| name | omnivoice |
| description | Speak and transcribe through the user's local OmniVoice Studio — free, offline, no API key. Text-to-speech (including the user's cloned voices) and speech-to-text via the OpenAI-compatible API at localhost:3900. |
OmniVoice — local TTS & STT
The user runs OmniVoice Studio, a fully-local voice app exposing an OpenAI-compatible audio API at http://localhost:3900/v1. Use it whenever the user asks to generate speech, narrate text, clone a voice, or transcribe audio — it costs nothing, works offline, and their audio never leaves the machine.
Before the first call
Check the backend is up:
curl -sf http://localhost:3900/health
If it fails, tell the user to launch OmniVoice Studio (or bun run desktop-prod from a source checkout) — don't fall back to a cloud API without asking; local-first is why they installed it.
Text-to-speech
curl -s http://localhost:3900/v1/audio/speech \
-H "Content-Type: application/json" \
-d '{"model": "tts-1", "voice": "alloy", "input": "TEXT HERE", "response_format": "wav"}' \
--output speech.wav
model: tts-1 or tts-1-hd — both map to the user's active TTS engine.

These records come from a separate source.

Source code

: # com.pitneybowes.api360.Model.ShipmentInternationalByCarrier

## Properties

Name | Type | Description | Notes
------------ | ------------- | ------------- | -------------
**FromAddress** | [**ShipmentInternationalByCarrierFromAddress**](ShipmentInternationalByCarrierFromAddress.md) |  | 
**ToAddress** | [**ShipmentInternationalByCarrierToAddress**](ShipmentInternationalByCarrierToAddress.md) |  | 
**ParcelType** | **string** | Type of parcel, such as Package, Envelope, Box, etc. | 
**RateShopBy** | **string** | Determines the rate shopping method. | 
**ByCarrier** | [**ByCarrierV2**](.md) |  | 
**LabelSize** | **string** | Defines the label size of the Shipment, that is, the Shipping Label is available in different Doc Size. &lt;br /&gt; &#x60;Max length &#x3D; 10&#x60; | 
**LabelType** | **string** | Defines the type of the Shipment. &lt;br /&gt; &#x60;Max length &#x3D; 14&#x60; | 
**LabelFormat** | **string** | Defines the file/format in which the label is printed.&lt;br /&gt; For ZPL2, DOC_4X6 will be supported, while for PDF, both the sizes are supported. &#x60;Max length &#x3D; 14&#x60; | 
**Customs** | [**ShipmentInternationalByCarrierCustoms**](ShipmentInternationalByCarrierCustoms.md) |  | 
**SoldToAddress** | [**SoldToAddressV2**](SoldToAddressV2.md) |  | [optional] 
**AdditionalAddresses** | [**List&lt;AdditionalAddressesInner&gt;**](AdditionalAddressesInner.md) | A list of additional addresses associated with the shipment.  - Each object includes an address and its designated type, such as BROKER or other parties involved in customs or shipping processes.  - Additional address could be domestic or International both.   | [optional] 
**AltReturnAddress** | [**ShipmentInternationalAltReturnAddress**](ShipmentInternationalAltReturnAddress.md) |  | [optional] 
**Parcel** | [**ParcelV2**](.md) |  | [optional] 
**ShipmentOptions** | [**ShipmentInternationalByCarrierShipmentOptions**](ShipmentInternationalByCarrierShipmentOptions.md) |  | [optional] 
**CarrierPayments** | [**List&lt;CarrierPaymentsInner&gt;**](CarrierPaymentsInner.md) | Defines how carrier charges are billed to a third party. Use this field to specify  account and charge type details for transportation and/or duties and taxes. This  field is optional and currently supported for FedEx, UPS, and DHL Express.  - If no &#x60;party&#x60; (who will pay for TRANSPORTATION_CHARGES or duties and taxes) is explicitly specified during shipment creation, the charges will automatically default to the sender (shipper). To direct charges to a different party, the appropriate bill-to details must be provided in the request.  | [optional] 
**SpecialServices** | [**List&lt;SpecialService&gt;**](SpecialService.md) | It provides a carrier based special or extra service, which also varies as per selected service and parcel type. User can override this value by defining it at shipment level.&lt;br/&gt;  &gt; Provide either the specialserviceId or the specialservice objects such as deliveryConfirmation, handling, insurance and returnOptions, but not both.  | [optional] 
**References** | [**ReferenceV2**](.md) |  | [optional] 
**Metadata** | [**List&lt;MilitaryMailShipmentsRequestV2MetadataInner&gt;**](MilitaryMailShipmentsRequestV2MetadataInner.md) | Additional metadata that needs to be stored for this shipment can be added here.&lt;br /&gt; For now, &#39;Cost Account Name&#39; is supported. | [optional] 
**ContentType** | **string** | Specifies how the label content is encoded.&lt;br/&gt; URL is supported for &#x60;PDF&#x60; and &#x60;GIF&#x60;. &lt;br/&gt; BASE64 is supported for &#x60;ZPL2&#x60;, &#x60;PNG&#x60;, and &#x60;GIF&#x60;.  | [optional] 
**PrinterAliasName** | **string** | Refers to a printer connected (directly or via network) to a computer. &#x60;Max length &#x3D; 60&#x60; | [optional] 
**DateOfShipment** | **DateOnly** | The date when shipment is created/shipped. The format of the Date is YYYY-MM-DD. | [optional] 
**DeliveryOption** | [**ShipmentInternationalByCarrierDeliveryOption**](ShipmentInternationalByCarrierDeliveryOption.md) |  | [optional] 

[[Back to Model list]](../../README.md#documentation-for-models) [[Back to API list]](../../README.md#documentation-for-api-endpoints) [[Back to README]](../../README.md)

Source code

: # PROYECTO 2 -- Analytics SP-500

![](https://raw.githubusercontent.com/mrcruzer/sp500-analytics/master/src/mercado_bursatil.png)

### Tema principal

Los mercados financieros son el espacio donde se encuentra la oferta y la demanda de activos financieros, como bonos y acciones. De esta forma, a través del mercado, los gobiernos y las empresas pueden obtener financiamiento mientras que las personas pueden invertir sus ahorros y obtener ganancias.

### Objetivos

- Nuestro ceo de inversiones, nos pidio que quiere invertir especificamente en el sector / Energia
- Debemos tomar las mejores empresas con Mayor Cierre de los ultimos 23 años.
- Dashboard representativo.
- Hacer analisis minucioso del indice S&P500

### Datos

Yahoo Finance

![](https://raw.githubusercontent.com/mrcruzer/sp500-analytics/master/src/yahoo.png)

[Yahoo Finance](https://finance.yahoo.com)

voice: OpenAI names (alloy, echo, nova, …) work, but the real power is the user's own cloned voice-profile IDs — discover them first (below) and prefer a named clone when the user says "my voice" / "the narrator voice" / a profile by name.
response_format: wav, mp3, flac, opus, or pcm.
- Long texts are fine — the engine chunks at sentence boundaries internally.
Discover the user's voices
curl -s http://localhost:3900/v1/audio/voices
Lists every cloned/designed voice profile (id + name) and the installed engines. Use a profile's id as the voice value in /speech.
Speech-to-text
curl -s http://localhost:3900/v1/audio/transcriptions \
-F file=@clip.wav -F model=whisper-1 -F response_format=json
model: whisper-1 maps to the active ASR engine (WhisperX by default; the user picks in Settings → Engines).
response_format: json, text, verbose_json (per-segment timestamps), srt, or vtt — use srt/vtt directly when the user wants subtitles.
Python (openai SDK)
from openai import OpenAI
client = OpenAI(base_url="http://localhost:3900/v1", api_key="none")
audio = client.audio.speech.create(model="tts-1", voice="alloy", input="Hello!", response_format="wav")
text = client.audio.transcriptions.create(model="whisper-1", file=open("clip.wav", "rb")).text
Notes
- No API key, no rate limits, no billing — it's the user's own hardware. First synthesis after a cold start may take longer (model loading); subsequent calls are fast.
- Anything beyond speech/transcription (video dubbing, batch jobs, voice design, audiobooks) lives in the full REST API — the interactive reference is embedded in the app at Settings → OpenAPI Reference, or ask the user to open it.
- If a call errors with an engine/model message, the actionable detail is usually in the response body — surface it to the user verbatim; OmniVoice's errors are written to be user-fixable (e.g. which Settings toggle to flip).